Przetarg spotkał się z ostrą krytyką ze strony branży reklamowej, bo firma do rozmów zaprosiła kilkanaście agencji, wśród nich także te, z którymi współpracowała dotychczas, m.in. Warsaw Creatives i Huta 19, a także inne: Ancymony, VML, Hand Made, AWX.

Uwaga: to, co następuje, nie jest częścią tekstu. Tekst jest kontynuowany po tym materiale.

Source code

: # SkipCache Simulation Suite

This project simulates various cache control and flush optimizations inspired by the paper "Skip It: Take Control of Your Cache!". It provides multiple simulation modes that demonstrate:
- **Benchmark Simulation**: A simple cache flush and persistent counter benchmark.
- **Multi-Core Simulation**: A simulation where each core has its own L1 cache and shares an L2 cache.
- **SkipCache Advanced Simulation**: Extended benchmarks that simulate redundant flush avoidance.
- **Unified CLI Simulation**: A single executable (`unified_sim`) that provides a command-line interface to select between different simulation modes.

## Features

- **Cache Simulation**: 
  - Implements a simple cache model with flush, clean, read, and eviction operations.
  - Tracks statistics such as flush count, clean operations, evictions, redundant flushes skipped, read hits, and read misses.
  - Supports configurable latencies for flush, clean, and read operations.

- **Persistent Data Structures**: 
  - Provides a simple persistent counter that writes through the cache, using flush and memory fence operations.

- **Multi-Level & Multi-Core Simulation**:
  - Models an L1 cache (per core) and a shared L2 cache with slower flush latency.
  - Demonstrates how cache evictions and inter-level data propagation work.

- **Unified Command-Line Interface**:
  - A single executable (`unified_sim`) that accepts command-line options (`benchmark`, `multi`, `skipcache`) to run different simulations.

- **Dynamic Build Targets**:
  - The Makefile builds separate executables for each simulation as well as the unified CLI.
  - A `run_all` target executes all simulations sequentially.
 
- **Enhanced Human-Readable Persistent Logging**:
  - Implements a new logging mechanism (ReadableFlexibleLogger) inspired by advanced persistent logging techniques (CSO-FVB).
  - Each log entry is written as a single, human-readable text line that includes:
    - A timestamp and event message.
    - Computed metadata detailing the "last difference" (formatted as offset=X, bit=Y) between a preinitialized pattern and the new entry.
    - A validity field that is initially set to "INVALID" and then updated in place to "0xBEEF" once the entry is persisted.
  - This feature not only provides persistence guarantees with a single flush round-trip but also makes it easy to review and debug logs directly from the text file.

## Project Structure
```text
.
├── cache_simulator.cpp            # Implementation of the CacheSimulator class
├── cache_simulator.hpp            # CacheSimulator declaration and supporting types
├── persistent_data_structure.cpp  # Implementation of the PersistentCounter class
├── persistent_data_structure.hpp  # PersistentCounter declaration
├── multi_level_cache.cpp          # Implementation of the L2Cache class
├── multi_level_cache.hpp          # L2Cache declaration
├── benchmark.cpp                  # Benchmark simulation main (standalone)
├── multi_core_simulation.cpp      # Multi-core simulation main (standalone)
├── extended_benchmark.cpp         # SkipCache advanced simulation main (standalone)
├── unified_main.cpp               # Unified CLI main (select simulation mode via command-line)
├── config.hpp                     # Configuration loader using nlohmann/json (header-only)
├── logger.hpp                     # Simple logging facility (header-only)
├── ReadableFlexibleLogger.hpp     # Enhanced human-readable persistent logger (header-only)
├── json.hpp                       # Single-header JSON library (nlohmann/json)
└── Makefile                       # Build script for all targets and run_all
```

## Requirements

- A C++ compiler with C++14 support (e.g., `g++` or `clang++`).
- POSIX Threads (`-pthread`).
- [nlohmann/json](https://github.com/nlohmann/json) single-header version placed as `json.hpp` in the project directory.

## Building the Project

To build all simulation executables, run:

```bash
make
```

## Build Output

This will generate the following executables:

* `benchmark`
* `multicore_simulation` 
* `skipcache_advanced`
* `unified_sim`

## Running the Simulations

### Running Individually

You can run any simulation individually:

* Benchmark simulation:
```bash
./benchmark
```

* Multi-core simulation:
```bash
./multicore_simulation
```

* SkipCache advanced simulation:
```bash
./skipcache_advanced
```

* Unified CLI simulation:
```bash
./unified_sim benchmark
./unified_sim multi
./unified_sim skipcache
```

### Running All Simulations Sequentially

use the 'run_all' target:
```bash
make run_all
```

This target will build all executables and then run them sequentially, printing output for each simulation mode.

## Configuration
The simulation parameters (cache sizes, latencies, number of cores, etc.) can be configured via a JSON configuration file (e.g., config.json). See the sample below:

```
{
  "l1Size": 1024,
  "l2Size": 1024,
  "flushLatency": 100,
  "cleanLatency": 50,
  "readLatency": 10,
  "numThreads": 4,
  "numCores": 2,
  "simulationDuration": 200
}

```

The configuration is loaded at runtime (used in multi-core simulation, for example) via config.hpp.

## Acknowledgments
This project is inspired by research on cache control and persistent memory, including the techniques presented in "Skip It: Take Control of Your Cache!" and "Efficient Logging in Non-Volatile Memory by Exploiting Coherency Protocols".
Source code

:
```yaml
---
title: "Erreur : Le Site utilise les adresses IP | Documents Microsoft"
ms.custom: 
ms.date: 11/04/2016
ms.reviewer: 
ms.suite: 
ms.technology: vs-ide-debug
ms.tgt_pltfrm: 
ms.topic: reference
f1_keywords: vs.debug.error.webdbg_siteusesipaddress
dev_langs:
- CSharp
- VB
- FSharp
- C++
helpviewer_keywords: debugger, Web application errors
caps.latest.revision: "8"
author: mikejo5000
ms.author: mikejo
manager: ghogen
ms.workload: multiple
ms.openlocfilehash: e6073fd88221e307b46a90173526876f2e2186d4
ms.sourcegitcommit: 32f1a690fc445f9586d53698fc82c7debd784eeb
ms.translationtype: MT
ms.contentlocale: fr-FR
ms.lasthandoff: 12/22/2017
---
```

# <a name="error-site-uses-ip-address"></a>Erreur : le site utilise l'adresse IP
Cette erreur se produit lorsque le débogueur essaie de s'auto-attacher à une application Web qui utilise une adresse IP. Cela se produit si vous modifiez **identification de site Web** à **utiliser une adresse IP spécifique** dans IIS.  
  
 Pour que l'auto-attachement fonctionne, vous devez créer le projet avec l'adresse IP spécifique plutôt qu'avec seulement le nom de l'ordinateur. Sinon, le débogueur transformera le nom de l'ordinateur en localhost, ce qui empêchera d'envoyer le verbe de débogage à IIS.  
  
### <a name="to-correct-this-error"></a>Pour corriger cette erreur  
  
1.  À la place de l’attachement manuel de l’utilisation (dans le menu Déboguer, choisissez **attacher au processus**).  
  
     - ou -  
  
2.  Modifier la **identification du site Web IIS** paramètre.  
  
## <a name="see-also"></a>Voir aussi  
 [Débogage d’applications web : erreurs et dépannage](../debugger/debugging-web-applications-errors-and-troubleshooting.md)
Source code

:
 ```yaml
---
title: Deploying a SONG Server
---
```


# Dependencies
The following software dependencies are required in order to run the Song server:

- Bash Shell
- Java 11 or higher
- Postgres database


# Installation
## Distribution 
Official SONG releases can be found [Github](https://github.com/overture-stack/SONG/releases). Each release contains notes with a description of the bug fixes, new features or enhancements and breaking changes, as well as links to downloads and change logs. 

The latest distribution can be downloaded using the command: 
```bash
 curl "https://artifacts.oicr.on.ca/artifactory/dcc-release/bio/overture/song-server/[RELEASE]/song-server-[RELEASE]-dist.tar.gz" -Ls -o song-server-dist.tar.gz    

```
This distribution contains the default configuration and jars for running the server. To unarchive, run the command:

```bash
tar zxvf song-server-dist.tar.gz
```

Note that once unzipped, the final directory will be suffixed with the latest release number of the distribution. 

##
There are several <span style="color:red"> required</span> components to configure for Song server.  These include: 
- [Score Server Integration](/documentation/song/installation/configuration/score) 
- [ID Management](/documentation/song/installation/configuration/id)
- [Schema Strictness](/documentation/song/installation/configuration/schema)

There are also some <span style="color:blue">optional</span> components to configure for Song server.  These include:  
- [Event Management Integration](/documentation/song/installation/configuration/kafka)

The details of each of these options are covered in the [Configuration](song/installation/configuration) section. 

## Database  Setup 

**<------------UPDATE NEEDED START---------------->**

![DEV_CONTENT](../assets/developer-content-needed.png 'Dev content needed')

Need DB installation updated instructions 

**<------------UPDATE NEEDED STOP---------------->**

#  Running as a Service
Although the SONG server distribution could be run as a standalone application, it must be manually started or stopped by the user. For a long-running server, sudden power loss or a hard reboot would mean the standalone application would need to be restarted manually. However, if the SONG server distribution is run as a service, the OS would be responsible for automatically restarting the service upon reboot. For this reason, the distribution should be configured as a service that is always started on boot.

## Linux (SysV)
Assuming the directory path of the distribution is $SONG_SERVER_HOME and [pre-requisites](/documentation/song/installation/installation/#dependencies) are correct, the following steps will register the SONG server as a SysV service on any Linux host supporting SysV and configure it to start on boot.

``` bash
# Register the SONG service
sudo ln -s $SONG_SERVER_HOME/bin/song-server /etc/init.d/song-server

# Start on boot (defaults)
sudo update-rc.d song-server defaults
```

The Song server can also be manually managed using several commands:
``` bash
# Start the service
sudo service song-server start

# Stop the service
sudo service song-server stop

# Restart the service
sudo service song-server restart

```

Część agencji już na etapie zaproszenia zdecydowała, że nie weźmie udziału w przetargu, ze względu na dużą liczbę jego uczestników. Inne postanowiły się z niego wycofać po pierwszym spotkaniu, które odbyło się 25 października. Na spotkaniu byli bowiem przedstawiciele większości zaproszonych agencji, w sumie 47 osób. Uczestniczył w nim również audytor nadzorujący przetarg, który - jak wynika z relacji uczestników spotkania - nie potrafił odpowiedzieć na większość pytań, np. o zakres współpracy czy wielkość budżetu. W ocenie agencji takie zachowanie marketera jest oburzające i niezgodne ze standardami rynkowymi, bo tak duża firma nie stosuje się do rekomendowanych praktyk przetargowych i standardów wyznaczonych przez branżowe organizacje, takie jak SAR czy IAA.

Firma Lipton Teas and Infusions nie widziała nic w tym złego – Celem zapytania było dotarcie do szerokiej liczby podmiotów, tak by nie ograniczać się do zawężonej grupy agencji i wyłonić tę właściwą w jak najbardziej rzetelny i efektywny sposób – wyjaśniła w przekazanym do portalu Wirtualnemedia.pl oświadczeniu.
Jak się dowiedzieliśmy, przetarg wybrała agencja Enyo. Będzie odpowiedzialna za realizację kampanii promującej herbaty Lipton, wybrane działania w mediach społecznościowych i współpracę z influencerami. Współpraca zostanie zawarta na okres roku. Pierwszy o wyborze zwycięzcy napisał Press.